*** Opening of DATA FOR PROCESSING ***

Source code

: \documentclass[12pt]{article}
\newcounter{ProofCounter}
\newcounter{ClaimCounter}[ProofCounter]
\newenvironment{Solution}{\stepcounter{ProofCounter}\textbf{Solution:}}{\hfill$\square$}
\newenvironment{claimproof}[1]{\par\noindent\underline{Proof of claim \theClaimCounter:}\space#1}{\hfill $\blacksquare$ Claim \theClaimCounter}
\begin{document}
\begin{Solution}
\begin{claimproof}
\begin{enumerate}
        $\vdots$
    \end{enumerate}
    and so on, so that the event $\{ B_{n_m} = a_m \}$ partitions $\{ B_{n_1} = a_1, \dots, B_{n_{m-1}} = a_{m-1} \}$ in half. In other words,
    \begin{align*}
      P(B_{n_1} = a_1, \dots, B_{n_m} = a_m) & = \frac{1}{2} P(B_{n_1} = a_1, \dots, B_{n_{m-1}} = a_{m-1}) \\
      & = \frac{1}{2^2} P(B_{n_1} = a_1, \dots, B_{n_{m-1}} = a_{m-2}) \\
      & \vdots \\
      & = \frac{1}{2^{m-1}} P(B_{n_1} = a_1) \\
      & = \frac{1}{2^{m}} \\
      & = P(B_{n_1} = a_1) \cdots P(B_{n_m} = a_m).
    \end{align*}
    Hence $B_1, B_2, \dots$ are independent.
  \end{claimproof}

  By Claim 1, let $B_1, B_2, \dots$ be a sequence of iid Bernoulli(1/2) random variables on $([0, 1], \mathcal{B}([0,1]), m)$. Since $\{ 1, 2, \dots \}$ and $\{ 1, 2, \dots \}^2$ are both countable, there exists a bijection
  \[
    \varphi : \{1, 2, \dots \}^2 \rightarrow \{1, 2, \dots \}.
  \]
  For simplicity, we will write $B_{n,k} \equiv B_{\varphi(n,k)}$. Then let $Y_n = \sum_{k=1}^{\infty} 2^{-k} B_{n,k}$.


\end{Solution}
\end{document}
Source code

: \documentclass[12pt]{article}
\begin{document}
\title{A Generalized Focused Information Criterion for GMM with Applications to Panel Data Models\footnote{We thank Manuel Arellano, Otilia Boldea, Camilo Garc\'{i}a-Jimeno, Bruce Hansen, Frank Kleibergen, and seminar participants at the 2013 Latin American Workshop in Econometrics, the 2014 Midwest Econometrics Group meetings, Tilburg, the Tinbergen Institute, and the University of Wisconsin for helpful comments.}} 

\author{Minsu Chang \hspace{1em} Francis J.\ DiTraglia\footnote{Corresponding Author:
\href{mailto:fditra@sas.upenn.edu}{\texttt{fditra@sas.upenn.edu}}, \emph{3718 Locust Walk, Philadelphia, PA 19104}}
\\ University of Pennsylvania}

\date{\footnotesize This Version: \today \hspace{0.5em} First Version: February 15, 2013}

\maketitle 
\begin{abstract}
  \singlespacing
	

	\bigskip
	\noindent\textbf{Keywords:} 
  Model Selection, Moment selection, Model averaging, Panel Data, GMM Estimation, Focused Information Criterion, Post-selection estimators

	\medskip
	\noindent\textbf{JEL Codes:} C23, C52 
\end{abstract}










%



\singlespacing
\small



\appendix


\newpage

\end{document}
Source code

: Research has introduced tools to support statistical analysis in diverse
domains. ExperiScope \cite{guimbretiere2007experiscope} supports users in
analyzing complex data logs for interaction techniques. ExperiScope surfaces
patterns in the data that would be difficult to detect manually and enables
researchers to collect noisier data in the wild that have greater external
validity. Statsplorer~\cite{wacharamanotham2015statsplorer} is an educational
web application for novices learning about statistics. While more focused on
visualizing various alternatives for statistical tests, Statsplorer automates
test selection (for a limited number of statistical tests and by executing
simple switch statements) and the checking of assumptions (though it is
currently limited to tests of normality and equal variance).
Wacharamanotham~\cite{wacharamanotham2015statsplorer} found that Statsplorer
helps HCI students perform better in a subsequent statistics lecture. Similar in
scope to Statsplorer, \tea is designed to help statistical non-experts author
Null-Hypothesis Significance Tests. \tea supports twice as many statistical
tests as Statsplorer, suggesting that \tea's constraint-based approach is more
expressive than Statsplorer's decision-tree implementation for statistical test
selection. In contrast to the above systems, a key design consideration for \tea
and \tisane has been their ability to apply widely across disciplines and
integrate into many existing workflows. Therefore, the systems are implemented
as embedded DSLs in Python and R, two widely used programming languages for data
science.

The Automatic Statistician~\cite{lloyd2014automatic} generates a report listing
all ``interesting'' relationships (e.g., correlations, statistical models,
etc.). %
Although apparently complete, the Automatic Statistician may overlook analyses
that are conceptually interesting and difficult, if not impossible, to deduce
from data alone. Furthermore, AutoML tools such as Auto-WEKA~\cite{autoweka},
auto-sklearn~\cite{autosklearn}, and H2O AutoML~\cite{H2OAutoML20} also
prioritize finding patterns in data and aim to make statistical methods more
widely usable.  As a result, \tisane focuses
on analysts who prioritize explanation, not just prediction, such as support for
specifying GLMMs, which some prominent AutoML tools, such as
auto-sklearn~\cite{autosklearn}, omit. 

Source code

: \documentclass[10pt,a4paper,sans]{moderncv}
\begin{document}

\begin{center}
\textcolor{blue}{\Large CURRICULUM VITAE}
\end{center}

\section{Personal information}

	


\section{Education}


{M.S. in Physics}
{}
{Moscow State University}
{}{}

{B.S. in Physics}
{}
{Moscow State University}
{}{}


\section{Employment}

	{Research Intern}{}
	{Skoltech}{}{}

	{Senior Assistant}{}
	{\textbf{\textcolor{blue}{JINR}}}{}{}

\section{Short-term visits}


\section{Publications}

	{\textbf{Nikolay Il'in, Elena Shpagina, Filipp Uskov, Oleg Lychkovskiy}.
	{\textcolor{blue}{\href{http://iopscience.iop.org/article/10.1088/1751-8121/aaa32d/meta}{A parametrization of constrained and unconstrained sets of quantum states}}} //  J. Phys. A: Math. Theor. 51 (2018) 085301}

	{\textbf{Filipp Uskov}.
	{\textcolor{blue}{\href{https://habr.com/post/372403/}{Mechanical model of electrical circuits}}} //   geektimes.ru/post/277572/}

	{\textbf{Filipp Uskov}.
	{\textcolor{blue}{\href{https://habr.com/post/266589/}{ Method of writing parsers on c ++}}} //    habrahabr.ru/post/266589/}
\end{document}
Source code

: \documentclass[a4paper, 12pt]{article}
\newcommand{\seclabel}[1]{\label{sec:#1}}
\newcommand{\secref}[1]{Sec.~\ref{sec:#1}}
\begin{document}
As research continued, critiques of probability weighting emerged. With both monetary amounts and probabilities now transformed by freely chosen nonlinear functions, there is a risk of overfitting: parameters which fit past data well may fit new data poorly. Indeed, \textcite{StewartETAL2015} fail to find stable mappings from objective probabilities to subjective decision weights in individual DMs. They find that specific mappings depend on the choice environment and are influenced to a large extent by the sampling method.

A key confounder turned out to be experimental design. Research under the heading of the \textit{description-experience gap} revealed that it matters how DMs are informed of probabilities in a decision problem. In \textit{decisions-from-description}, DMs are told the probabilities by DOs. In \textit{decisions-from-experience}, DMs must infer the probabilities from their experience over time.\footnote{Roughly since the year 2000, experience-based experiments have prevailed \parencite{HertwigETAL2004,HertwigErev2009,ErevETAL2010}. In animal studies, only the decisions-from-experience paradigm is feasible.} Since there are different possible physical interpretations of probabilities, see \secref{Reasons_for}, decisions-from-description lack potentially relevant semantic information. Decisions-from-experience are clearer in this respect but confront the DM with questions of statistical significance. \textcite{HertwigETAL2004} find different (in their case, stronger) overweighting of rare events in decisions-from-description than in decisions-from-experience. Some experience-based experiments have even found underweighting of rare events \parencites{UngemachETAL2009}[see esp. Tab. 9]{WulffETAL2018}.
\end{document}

*** Close of DATA FOR PROCESSING ***

THE PROBLEM:
Return every line of the material word for word.

TASK RESULT:
Source code

: \documentclass[12pt]{article}
\newcounter{ProofCounter}
\newcounter{ClaimCounter}[ProofCounter]
\newenvironment{Solution}{\stepcounter{ProofCounter}\textbf{Solution:}}{\hfill$\square$}
\newenvironment{claimproof}[1]{\par\noindent\underline{Proof of claim \theClaimCounter:}\space#1}{\hfill $\blacksquare$ Claim \theClaimCounter}
\begin{document}
\begin{Solution}
\begin{claimproof}
\begin{enumerate}
        $\vdots$
    \end{enumerate}
    and so on, so that the event $\{ B_{n_m} = a_m \}$ partitions $\{ B_{n_1} = a_1, \dots, B_{n_{m-1}} = a_{m-1} \}$ in half. In other words,
    \begin{align*}
      P(B_{n_1} = a_1, \dots, B_{n_m} = a_m) & = \frac{1}{2} P(B_{n_1} = a_1, \dots, B_{n_{m-1}} = a_{m-1}) \\
      & = \frac{1}{2^2} P(B_{n_1} = a_1, \dots, B_{n_{m-1}} = a_{m-2}) \\
      & \vdots \\
      & = \frac{1}{2^{m-1}} P(B_{n_1} = a_1) \\
      & = \frac{1}{2^{m}} \\
      & = P(B_{n_1} = a_1) \cdots P(B_{n_m} = a_m).
    \end{align*}
    Hence $B_1, B_2, \dots$ are independent.
  \end{claimproof}

  By Claim 1, let $B_1, B_2, \dots$ be a sequence of iid Bernoulli(1/2) random variables on $([0, 1], \mathcal{B}([0,1]), m)$. Since $\{ 1, 2, \dots \}$ and $\{ 1, 2, \dots \}^2$ are both countable, there exists a bijection
  \[
    \varphi : \{1, 2, \dots \}^2 \rightarrow \{1, 2, \dots \}.
  \]
  For simplicity, we will write $B_{n,k} \equiv B_{\varphi(n,k)}$. Then let $Y_n = \sum_{k=1}^{\infty} 2^{-k} B_{n,k}$.


\end{Solution}
\end{document}
Source code

: \documentclass[12pt]{article}
\begin{document}
\title{A Generalized Focused Information Criterion for GMM with Applications to Panel Data Models\footnote{We thank Manuel Arellano, Otilia Boldea, Camilo Garc\'{i}a-Jimeno, Bruce Hansen, Frank Kleibergen, and seminar participants at the 2013 Latin American Workshop in Econometrics, the 2014 Midwest Econometrics Group meetings, Tilburg, the Tinbergen Institute, and the University of Wisconsin for helpful comments.}} 

\author{Minsu Chang \hspace{1em} Francis J.\ DiTraglia\footnote{Corresponding Author:
\href{mailto:fditra@sas.upenn.edu}{\texttt{fditra@sas.upenn.edu}}, \emph{3718 Locust Walk, Philadelphia, PA 19104}}
\\ University of Pennsylvania}

\date{\footnotesize This Version: \today \hspace{0.5em} First Version: February 15, 2013}

\maketitle 
\begin{abstract}
  \singlespacing
	

	\bigskip
	\noindent\textbf{Keywords:} 
  Model Selection, Moment selection, Model averaging, Panel Data, GMM Estimation, Focused Information Criterion, Post-selection estimators

	\medskip
	\noindent\textbf{JEL Codes:} C23, C52 
\end{abstract}










%



\singlespacing
\small



\appendix


\newpage

\end{document}
Source code

: Research has introduced tools to support statistical analysis in diverse
domains. ExperiScope \cite{guimbretiere2007experiscope} supports users in
analyzing complex data logs for interaction techniques. ExperiScope surfaces
patterns in the data that would be difficult to detect manually and enables
researchers to collect noisier data in the wild that have greater external
validity. Statsplorer~\cite{wacharamanotham2015statsplorer} is an educational
web application for novices learning about statistics. While more focused on
visualizing various alternatives for statistical tests, Statsplorer automates
test selection (for a limited number of statistical tests and by executing
simple switch statements) and the checking of assumptions (though it is
currently limited to tests of normality and equal variance).
Wacharamanotham~\cite{wacharamanotham2015statsplorer} found that Statsplorer
helps HCI students perform better in a subsequent statistics lecture. Similar in
scope to Statsplorer, \tea is designed to help statistical non-experts author
Null-Hypothesis Significance Tests. \tea supports twice as many statistical
tests as Statsplorer, suggesting that \tea's constraint-based approach is more
expressive than Statsplorer's decision-tree implementation for statistical test
selection. In contrast to the above systems, a key design consideration for \tea
and \tisane has been their ability to apply widely across disciplines and
integrate into many existing workflows. Therefore, the systems are implemented
as embedded DSLs in Python and R, two widely used programming languages for data
science.

The Automatic Statistician~\cite{lloyd2014automatic} generates a report listing
all ``interesting'' relationships (e.g., correlations, statistical models,
etc.). %
Although apparently complete, the Automatic Statistician may overlook analyses
that are conceptually interesting and difficult, if not impossible, to deduce
from data alone. Furthermore, AutoML tools such as Auto-WEKA~\cite{autoweka},
auto-sklearn~\cite{autosklearn}, and H2O AutoML~\cite{H2OAutoML20} also
prioritize finding patterns in data and aim to make statistical methods more
widely usable.  As a result, \tisane focuses
on analysts who prioritize explanation, not just prediction, such as support for
specifying GLMMs, which some prominent AutoML tools, such as
auto-sklearn~\cite{autosklearn}, omit. 

Source code

: \documentclass[10pt,a4paper,sans]{moderncv}
\begin{document}

\begin{center}
\textcolor{blue}{\Large CURRICULUM VITAE}
\end{center}

\section{Personal information}

	


\section{Education}


{M.S. in Physics}
{}
{Moscow State University}
{}{}

{B.S. in Physics}
{}
{Moscow State University}
{}{}


\section{Employment}

	{Research Intern}{}
	{Skoltech}{}{}

	{Senior Assistant}{}
	{\textbf{\textcolor{blue}{JINR}}}{}{}

\section{Short-term visits}


\section{Publications}

	{\textbf{Nikolay Il'in, Elena Shpagina, Filipp Uskov, Oleg Lychkovskiy}.
	{\textcolor{blue}{\href{http://iopscience.iop.org/article/10.1088/1751-8121/aaa32d/meta}{A parametrization of constrained and unconstrained sets of quantum states}}} //  J. Phys. A: Math. Theor. 51 (2018) 085301}

	{\textbf{Filipp Uskov}.
	{\textcolor{blue}{\href{https://habr.com/post/372403/}{Mechanical model of electrical circuits}}} //   geektimes.ru/post/277572/}

	{\textbf{Filipp Uskov}.
	{\textcolor{blue}{\href{https://habr.com/post/266589/}{ Method of writing parsers on c ++}}} //    habrahabr.ru/post/266589/}
\end{document}
Source code

: \documentclass[a4paper, 12pt]{article}
\newcommand{\seclabel}[1]{\label{sec:#1}}
\newcommand{\secref}[1]{Sec.~\ref{sec:#1}}
\begin{document}
As research continued, critiques of probability weighting emerged. With both monetary amounts and probabilities now transformed by freely chosen nonlinear functions, there is a risk of overfitting: parameters which fit past data well may fit new data poorly. Indeed, \textcite{StewartETAL2015} fail to find stable mappings from objective probabilities to subjective decision weights in individual DMs. They find that specific mappings depend on the choice environment and are influenced to a large extent by the sampling method.

A key confounder turned out to be experimental design. Research under the heading of the \textit{description-experience gap} revealed that it matters how DMs are informed of probabilities in a decision problem. In \textit{decisions-from-description}, DMs are told the probabilities by DOs. In \textit{decisions-from-experience}, DMs must infer the probabilities from their experience over time.\footnote{Roughly since the year 2000, experience-based experiments have prevailed \parencite{HertwigETAL2004,HertwigErev2009,ErevETAL2010}. In animal studies, only the decisions-from-experience paradigm is feasible.} Since there are different possible physical interpretations of probabilities, see \secref{Reasons_for}, decisions-from-description lack potentially relevant semantic information. Decisions-from-experience are clearer in this respect but confront the DM with questions of statistical significance. \textcite{HertwigETAL2004} find different (in their case, stronger) overweighting of rare events in decisions-from-description than in decisions-from-experience. Some experience-based experiments have even found underweighting of rare events \parencites{UngemachETAL2009}[see esp. Tab. 9]{WulffETAL2018}.
\end{document}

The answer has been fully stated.